This blog has dedicated significant effort questioning the axioms underpinning Australia’s urban planning system. This system has grown increasingly restrictive as urban growth boundaries (UGBs), minimum targets for ‘brownfield’ development (urban consolidation), up-front infrastructure charges, amongst other measures, have been implemented across jurisdictions since the late 1990s/early 2000s.
These urban planning tools, affectionately known amongst planners as “Smart Growth”, have been adapted from growth management policies implemented in Britain following passage of the Town and Country Planning Act 1947, as well as across a number of other jurisdictions since the 1960s.
The rationale behind Smart Growth is the concern that excessive suburban sprawl is increasing humanity’s ecological footprint and greenhouse gas emissions, as well as requiring expensive new infrastructure to be built in these new developments. By restricting urban growth, it is claimed that these ‘costs’ can be reduced via less car dependence and energy usage, as well as more efficient (intensive) use of resources.
However, in addition to the pernicious effects that urban consolidation policies have on housing affordability (via dramatic increases in the cost of land) and their facilitation of boom/bust house price cycles, many of the policies implemented by planners to restrict growth and reduce urban sprawl tend to have the opposite effect, thus eliminating many of the purported benefits of Smart Growth.
Perverse outcomes occur principally because measures aimed at excluding growth from one jurisdiction – whether via UGBs, greenbelts, or slow land release (restrictive zoning) – naturally generates pressure to accommodate it elsewhere, and exurban, underdeveloped jurisdictions beyond the metropolitan limits tend to be more inviting.
Take, for example, UGBs, which seek to channel new development into built-up areas and exclude it from undeveloped ones. In practice, the imposition of UGBs causes many lower income households to ‘leapfrog’ the boundary and settle in far flung exurban towns where housing is more affordable. UGBs, therefore, can act to exacerbate urban sprawl and increase car reliance and energy usage, which has detrimental distributional impacts in particular on lower socio-economic groups.
It is no coincidence that some of the fastest growing areas in Victoria (Australia) are towns located outside of Melbourne’s UGB – including Bacchus Marsh, Wallan, Gisborne, Drouin and Warragul – which are increasingly serving as commuter towns for households priced-out of Melbourne’s housing market (see here for details). Similar phenomenon have been experienced in other jurisdictions that have implemented Smart Growth policies, including: Seoul (South Korea); Boulder (Colorado); San Francisco (California); Portland (Oregon); Curitiba (Brazil); and Auckland (New Zealand).
A related unintended consequence of Smart Growth is that ‘densification’ has often ceased to occur at its historically natural locations nearer the urban core, and that ‘densification’ has instead shifted further away into less efficient locations (i.e. far away from employment and ammenities). The reason for this is that the price of land is forced up so much by the growth constraint that households are unable to afford the ‘premium’ price commanded by more efficient locations, and are forced to locate instead at ‘less unaffordable’ but also less efficient locations.

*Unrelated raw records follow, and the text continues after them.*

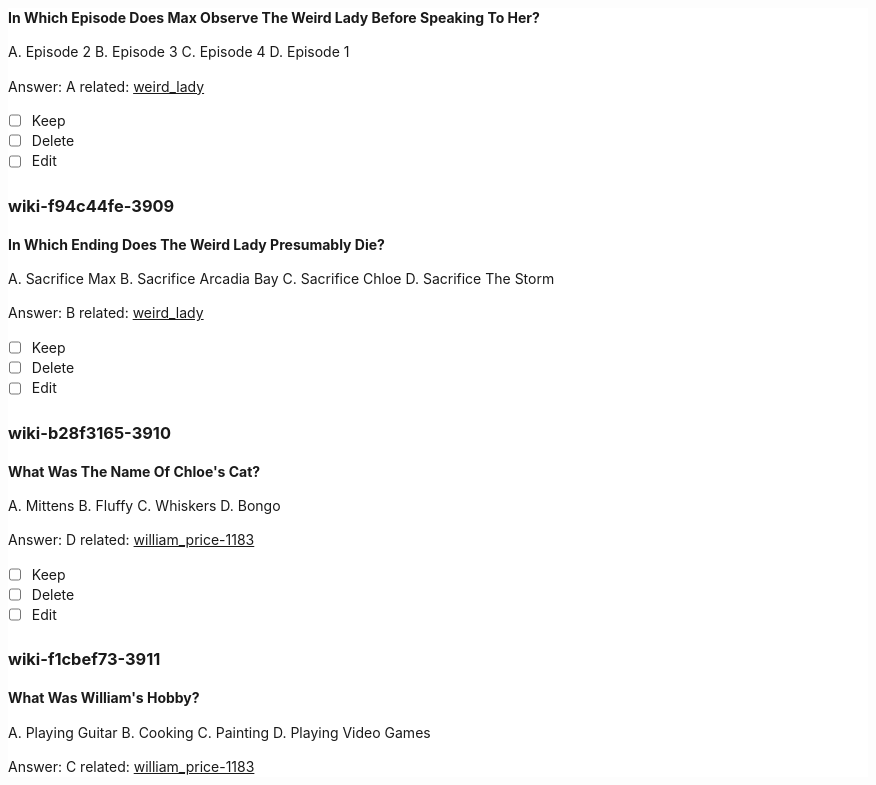**In Which Episode Does Max Observe The Weird Lady Before Speaking To Her?**

A. Episode 2
B. Episode 3
C. Episode 4
D. Episode 1

Answer: A
related: [weird_lady](../wiki-pages-chunks/weird_lady.txt)

- [ ] Keep
- [ ] Delete
- [ ] Edit

### wiki-f94c44fe-3909

**In Which Ending Does The Weird Lady Presumably Die?**

A. Sacrifice Max
B. Sacrifice Arcadia Bay
C. Sacrifice Chloe
D. Sacrifice The Storm

Answer: B
related: [weird_lady](../wiki-pages-chunks/weird_lady.txt)

- [ ] Keep
- [ ] Delete
- [ ] Edit

### wiki-b28f3165-3910

**What Was The Name Of Chloe's Cat?**

A. Mittens
B. Fluffy
C. Whiskers
D. Bongo

Answer: D
related: [william_price-1183](../wiki-pages-chunks/william_price-1183.txt)

- [ ] Keep
- [ ] Delete
- [ ] Edit

### wiki-f1cbef73-3911

**What Was William's Hobby?**

A. Playing Guitar
B. Cooking
C. Painting
D. Playing Video Games

Answer: C
related: [william_price-1183](../wiki-pages-chunks/william_price-1183.txt)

Finally, there is the planner’s false assumption that most people commute into a central area for work, thus supporting the view that urban consolidation will reduce car usuage and travel distances, all the while increasing the viability of public transport. However, this monocentric view of cities is incorrect. Most modern cities are decentralised with only a small percentage of the population working in the central business district. Moreover, the majority of car trips are not from the suburbs into the core, but rather laterally, thereby making public transport unviable for most people (since public transport tends to be radial in nature).
The bottom line is that Smart Growth urban consolidation policies, while often well-intentioned, are failing to meet their purported goals. At the same time, they are contributing to unaffordable housing and boom/bust housing cycles since the artificial constraints on land/housing supply causes increases (decreases) in demand to manifest into rising (falling) prices, rather than to dissipate through changes in the level of new home construction.
This brings me to the purpose of tonight’s post: to share with readers a thought-provoking article written by Wendell Cox, co-author of the Annual Demographia Housing Affordability Surveys, in New Geography.
This article, entitled The costs smart growth revisited: a 40-year perspective, provides a fascinating critique of the consequences of restrictive urban planning practices in the United States, and provides key insights and lessons for Australia as our governments embark on similar urban containment policies.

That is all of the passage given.